§ RECORDS FOR THE EXERCISE:

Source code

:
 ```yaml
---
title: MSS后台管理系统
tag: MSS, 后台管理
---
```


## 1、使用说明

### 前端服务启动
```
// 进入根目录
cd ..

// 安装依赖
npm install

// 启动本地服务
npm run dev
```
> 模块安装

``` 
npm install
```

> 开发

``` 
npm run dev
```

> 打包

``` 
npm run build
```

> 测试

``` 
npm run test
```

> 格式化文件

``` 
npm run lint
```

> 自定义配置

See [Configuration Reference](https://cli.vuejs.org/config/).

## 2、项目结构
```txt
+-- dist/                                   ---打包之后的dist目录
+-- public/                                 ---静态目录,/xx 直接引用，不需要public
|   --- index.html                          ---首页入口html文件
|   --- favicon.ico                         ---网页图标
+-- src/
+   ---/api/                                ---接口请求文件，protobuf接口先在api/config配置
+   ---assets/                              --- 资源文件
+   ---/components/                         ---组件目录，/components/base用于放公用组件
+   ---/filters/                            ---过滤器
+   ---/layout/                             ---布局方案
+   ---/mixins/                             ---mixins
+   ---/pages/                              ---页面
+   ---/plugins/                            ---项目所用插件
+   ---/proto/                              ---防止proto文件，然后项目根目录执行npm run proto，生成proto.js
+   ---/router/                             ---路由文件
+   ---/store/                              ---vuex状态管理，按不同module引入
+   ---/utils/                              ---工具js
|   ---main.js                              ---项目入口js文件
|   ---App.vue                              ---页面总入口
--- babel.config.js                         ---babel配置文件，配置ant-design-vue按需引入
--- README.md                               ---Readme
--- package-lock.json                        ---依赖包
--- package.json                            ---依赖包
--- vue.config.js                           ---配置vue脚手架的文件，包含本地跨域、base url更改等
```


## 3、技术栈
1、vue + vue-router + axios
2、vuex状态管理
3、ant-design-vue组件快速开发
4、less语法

§ TASK PROMPT: Tally the lines in this material that hold the word "json", then reply with only the number.

§ RESPONSE FOR THIS EXERCISE: 2